Cunha, por exemplo, é quem determina, imperialmente, a pauta de votação do plenário. E pode incluir pacotes de medidas de pouco gosto do Palácio, obrigando a uma constante vigilância dos líderes governistas. E nem sempre com sucesso, pois algumas propostas são de grande apelo popular e atraem votos, como já ficou sobejamente demonstrado na derrubada do fator previdenciário e do reajuste igual ao do salário mínimo para todos os benefícios da Previdência Social.

O presidente da Câmara não pode tudo, é claro. Ele prometeu, inclusive agir institucionalmente. Mas o que é institucionalmente para ele? Sem alardes, pode causar empecilhos sim, jogar pedras e cascas de bananas no caminho de Dilma. Imagine-se o que Cunha pode fazer, por exemplo, só seguindo o regimento, com a proposta do governo de repatriação de recursos lícitos de brasileiros no Exterior, com a qual o governo pretende arrecadar até o fim do ano algo entre R$ 20 bilhões e R$ 25 bilhões? Antes da briga ele já tinha dito que gostaria de estuda mais o projeto. E agora?

Enraivecido, ontem mesmo o presidente da Câmara deu demonstrações claras dos problemas que pode causar para Dilma. Furando a fila de pedidos de CPIs à espera de vaga (só cinco podem funcionar simultaneamente), ele determinou a criação das comissões já protocoladas para investigar o BNDES e os fundos de pensão, das quais o Palácio do Planalto não quer ouvir falar nem em pesadelo.

E, segundo informa o jornalista Josias de Sousa, Cunha desengavetou os 11 pedidos de impeachment protocolados contra Dilma Rousseff na Mesa diretora da Câmara. Um deles é de autoria de Jair Bolsonaro (PP-RJ). Em ofício datado de ontem (17), ele abriu, por exemplo, um prazo de dez dias para Bolsonaro “emendar a denúncia” que formulou contra a presidente da República, “adequando-a aos requisitos da Lei número 1079/1950 e do regimento interno da Câmara dos Deputados.”

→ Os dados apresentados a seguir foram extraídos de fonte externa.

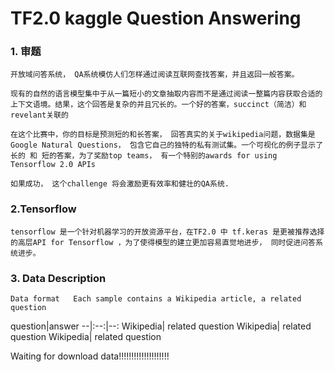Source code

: # TF2.0 kaggle Question Answering 
### 1. 审题
    开放域问答系统， QA系统模仿人们怎样通过阅读互联网查找答案，并且返回一般答案。

    现有的自然的语言模型集中于从一篇短小的文章抽取内容而不是通过阅读一整篇内容获取合适的上下文语境。结果，这个回答是复杂的并且冗长的。一个好的答案，succinct（简洁）和 revelant关联的

    在这个比赛中，你的目标是预测短的和长答案， 回答真实的关于wikipedia问题，数据集是Google Natural Questions， 包含它自己的独特的私有测试集。一个可视化的例子显示了长的 和 短的答案，为了奖励top teams， 有一个特别的awards for using Tensorflow 2.0 APIs

    如果成功， 这个challenge 将会激励更有效率和健壮的QA系统.
    
### 2.Tensorflow
    tensorflow 是一个针对机器学习的开放资源平台，在TF2.0 中 tf.keras 是更被推荐选择的高层API for Tensorflow ，为了使得模型的建立更加容易直觉地进步， 同时促进问答系统进步。

### 3. Data Description
    Data format   Each sample contains a Wikipedia article, a related question  
question|answer
--|:--:|--:
Wikipedia| related question
Wikipedia| related question
Wikipedia| related question

Waiting  for download data!!!!!!!!!!!!!!!!!!!!
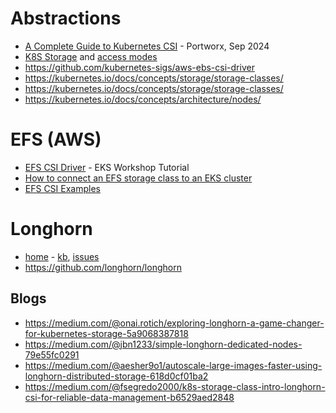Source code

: # Abstractions
- [A Complete Guide to Kubernetes CSI](https://portworx.com/knowledge-hub/a-complete-guide-to-kubernetes-csi/) - Portworx, Sep 2024
- [K8S Storage](https://kubernetes.io/docs/concepts/storage/) and [access modes](https://kubernetes.io/docs/concepts/storage/persistent-volumes/#access-modes)
- https://github.com/kubernetes-sigs/aws-ebs-csi-driver
- https://kubernetes.io/docs/concepts/storage/storage-classes/
- https://kubernetes.io/docs/concepts/storage/storage-classes/
- https://kubernetes.io/docs/concepts/architecture/nodes/

# EFS (AWS)
- [EFS CSI Driver](https://www.eksworkshop.com/docs/fundamentals/storage/efs/efs-csi-driver) - EKS Workshop Tutorial
- [How to connect an EFS storage class to an EKS cluster](https://octopus.com/blog/efs-eks)
- [EFS CSI Examples](https://github.com/kubernetes-sigs/aws-efs-csi-driver/blob/master/docs/README.md#examples)

# Longhorn 
- [home](https://longhorn.io/) - [kb](https://longhorn.io/kb/), [issues](https://github.com/longhorn/longhorn/issues)
- https://github.com/longhorn/longhorn

## Blogs
- https://medium.com/@onai.rotich/exploring-longhorn-a-game-changer-for-kubernetes-storage-5a9068387818
- https://medium.com/@jbn1233/simple-longhorn-dedicated-nodes-79e55fc0291
- https://medium.com/@aesher9o1/autoscale-large-images-faster-using-longhorn-distributed-storage-618d0cf01ba2
- https://medium.com/@fsegredo2000/k8s-storage-class-intro-longhorn-csi-for-reliable-data-management-b6529aed2848
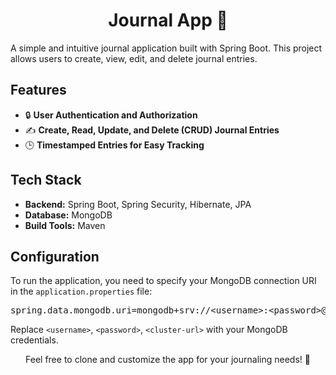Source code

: <h1 align="center">Journal App 📓</h1>

<p>A simple and intuitive journal application built with Spring Boot. This project allows users to create, view, edit, and delete journal entries. </p>

<h2>Features</h2>
<ul>
  <li>🔒 <strong>User Authentication and Authorization</strong></li>
  <li>✍️ <strong>Create, Read, Update, and Delete (CRUD) Journal Entries</strong></li>
  <li>🕒 <strong>Timestamped Entries for Easy Tracking</strong></li>
</ul>

<h2>Tech Stack</h2>
<ul>
  <li><strong>Backend:</strong> Spring Boot, Spring Security, Hibernate, JPA</li>
  <li><strong>Database:</strong> MongoDB</li>
  <li><strong>Build Tools:</strong> Maven</li>
</ul>

<h2>Configuration</h2>
<p>To run the application, you need to specify your MongoDB connection URI in the <code>application.properties</code> file:</p>

<pre>
spring.data.mongodb.uri=mongodb+srv://&lt;username&gt;:&lt;password&gt;@&lt;cluster-url&gt;/?retryWrites=true&w=majority
</pre>

<p>Replace <code>&lt;username&gt;</code>, <code>&lt;password&gt;</code>, <code>&lt;cluster-url&gt;</code>  with your MongoDB credentials.</p>

<p align="center">Feel free to clone and customize the app for your journaling needs! 🚀</p>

Essas ameaças poderão, naturalmente ser contornadas. Porém, cada ação contrária deverá custar caro à presidente, pois o caldo de cultura que até ontem alimentava o prestígio entre os colegas de Eduardo Cunha não foi afastado: a insatisfação da maioria dos aliados com o modo de agir da presidente, muito pouco às relações políticas, e com a falta de atendimento da maioria dos pleitos dos deputados e senadores.

Além disso, há pairando sobre tudo isso a gravidade da situação econômica, que não dá sinais de arrefecer e à qual nenhum político gosta de ser associado.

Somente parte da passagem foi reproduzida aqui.